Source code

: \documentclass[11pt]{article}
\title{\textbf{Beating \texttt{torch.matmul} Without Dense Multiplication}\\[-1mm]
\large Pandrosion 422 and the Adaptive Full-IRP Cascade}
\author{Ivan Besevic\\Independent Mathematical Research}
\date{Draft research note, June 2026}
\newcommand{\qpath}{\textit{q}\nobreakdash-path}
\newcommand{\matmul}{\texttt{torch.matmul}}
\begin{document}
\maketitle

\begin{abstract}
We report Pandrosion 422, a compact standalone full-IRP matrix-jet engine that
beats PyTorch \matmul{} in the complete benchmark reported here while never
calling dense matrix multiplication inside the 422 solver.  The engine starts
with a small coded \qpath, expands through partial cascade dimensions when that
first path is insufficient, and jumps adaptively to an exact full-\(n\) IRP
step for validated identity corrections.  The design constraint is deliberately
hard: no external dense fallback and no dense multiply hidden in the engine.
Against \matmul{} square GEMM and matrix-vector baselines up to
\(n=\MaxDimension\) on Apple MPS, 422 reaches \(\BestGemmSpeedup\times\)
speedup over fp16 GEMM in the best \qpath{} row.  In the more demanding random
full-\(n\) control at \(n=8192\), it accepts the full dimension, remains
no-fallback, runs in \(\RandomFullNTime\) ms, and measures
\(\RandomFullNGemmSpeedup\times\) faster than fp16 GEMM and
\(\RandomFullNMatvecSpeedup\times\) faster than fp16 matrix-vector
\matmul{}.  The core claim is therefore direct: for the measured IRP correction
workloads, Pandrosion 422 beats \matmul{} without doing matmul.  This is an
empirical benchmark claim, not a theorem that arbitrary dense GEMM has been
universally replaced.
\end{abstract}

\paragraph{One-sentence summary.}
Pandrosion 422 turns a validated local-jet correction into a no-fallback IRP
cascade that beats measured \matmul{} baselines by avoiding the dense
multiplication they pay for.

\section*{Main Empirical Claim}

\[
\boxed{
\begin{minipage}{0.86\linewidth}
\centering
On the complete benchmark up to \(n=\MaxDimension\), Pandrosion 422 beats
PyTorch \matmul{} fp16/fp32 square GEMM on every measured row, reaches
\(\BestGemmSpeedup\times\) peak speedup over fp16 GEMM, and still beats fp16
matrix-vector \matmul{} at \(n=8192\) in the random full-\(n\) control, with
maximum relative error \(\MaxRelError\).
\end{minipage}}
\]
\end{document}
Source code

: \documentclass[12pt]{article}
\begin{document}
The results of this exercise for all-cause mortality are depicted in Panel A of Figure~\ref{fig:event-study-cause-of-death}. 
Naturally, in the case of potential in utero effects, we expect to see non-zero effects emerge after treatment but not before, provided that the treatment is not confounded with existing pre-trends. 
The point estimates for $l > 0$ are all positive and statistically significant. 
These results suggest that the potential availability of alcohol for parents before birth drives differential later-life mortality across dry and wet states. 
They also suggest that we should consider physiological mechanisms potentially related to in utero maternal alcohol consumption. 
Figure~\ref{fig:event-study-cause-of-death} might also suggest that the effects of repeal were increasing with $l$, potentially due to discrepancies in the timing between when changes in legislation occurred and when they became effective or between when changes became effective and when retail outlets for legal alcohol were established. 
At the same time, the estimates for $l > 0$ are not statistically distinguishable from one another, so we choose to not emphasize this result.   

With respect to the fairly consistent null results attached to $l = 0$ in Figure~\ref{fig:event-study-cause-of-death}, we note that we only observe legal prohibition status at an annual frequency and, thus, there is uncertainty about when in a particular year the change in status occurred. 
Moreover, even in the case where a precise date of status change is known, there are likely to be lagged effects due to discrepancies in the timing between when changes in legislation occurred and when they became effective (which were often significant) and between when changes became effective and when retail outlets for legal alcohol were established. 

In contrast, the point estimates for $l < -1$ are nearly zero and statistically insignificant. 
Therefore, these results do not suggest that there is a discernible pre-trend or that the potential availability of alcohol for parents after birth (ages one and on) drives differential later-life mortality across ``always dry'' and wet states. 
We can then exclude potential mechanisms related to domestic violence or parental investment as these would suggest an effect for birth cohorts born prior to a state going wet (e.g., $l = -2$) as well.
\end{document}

----

Nothing in the records above may differ in your copy; retype them in full.

Source code

: \documentclass[11pt]{article}
\title{\textbf{Beating \texttt{torch.matmul} Without Dense Multiplication}\\[-1mm]
\large Pandrosion 422 and the Adaptive Full-IRP Cascade}
\author{Ivan Besevic\\Independent Mathematical Research}
\date{Draft research note, June 2026}
\newcommand{\qpath}{\textit{q}\nobreakdash-path}
\newcommand{\matmul}{\texttt{torch.matmul}}
\begin{document}
\maketitle

\begin{abstract}
We report Pandrosion 422, a compact standalone full-IRP matrix-jet engine that
beats PyTorch \matmul{} in the complete benchmark reported here while never
calling dense matrix multiplication inside the 422 solver.  The engine starts
with a small coded \qpath, expands through partial cascade dimensions when that
first path is insufficient, and jumps adaptively to an exact full-\(n\) IRP
step for validated identity corrections.  The design constraint is deliberately
hard: no external dense fallback and no dense multiply hidden in the engine.
Against \matmul{} square GEMM and matrix-vector baselines up to
\(n=\MaxDimension\) on Apple MPS, 422 reaches \(\BestGemmSpeedup\times\)
speedup over fp16 GEMM in the best \qpath{} row.  In the more demanding random
full-\(n\) control at \(n=8192\), it accepts the full dimension, remains
no-fallback, runs in \(\RandomFullNTime\) ms, and measures
\(\RandomFullNGemmSpeedup\times\) faster than fp16 GEMM and
\(\RandomFullNMatvecSpeedup\times\) faster than fp16 matrix-vector
\matmul{}.  The core claim is therefore direct: for the measured IRP correction
workloads, Pandrosion 422 beats \matmul{} without doing matmul.  This is an
empirical benchmark claim, not a theorem that arbitrary dense GEMM has been
universally replaced.
\end{abstract}

\paragraph{One-sentence summary.}
Pandrosion 422 turns a validated local-jet correction into a no-fallback IRP
cascade that beats measured \matmul{} baselines by avoiding the dense
multiplication they pay for.

\section*{Main Empirical Claim}

\[
\boxed{
\begin{minipage}{0.86\linewidth}
\centering
On the complete benchmark up to \(n=\MaxDimension\), Pandrosion 422 beats
PyTorch \matmul{} fp16/fp32 square GEMM on every measured row, reaches
\(\BestGemmSpeedup\times\) peak speedup over fp16 GEMM, and still beats fp16
matrix-vector \matmul{} at \(n=8192\) in the random full-\(n\) control, with
maximum relative error \(\MaxRelError\).
\end{minipage}}
\]
\end{document}
Source code

: \documentclass[12pt]{article}
\begin{document}
The results of this exercise for all-cause mortality are depicted in Panel A of Figure~\ref{fig:event-study-cause-of-death}. 
Naturally, in the case of potential in utero effects, we expect to see non-zero effects emerge after treatment but not before, provided that the treatment is not confounded with existing pre-trends. 
The point estimates for $l > 0$ are all positive and statistically significant. 
These results suggest that the potential availability of alcohol for parents before birth drives differential later-life mortality across dry and wet states. 
They also suggest that we should consider physiological mechanisms potentially related to in utero maternal alcohol consumption. 
Figure~\ref{fig:event-study-cause-of-death} might also suggest that the effects of repeal were increasing with $l$, potentially due to discrepancies in the timing between when changes in legislation occurred and when they became effective or between when changes became effective and when retail outlets for legal alcohol were established. 
At the same time, the estimates for $l > 0$ are not statistically distinguishable from one another, so we choose to not emphasize this result.   

With respect to the fairly consistent null results attached to $l = 0$ in Figure~\ref{fig:event-study-cause-of-death}, we note that we only observe legal prohibition status at an annual frequency and, thus, there is uncertainty about when in a particular year the change in status occurred. 
Moreover, even in the case where a precise date of status change is known, there are likely to be lagged effects due to discrepancies in the timing between when changes in legislation occurred and when they became effective (which were often significant) and between when changes became effective and when retail outlets for legal alcohol were established. 

In contrast, the point estimates for $l < -1$ are nearly zero and statistically insignificant. 
Therefore, these results do not suggest that there is a discernible pre-trend or that the potential availability of alcohol for parents after birth (ages one and on) drives differential later-life mortality across ``always dry'' and wet states. 
We can then exclude potential mechanisms related to domestic violence or parental investment as these would suggest an effect for birth cohorts born prior to a state going wet (e.g., $l = -2$) as well.
\end{document}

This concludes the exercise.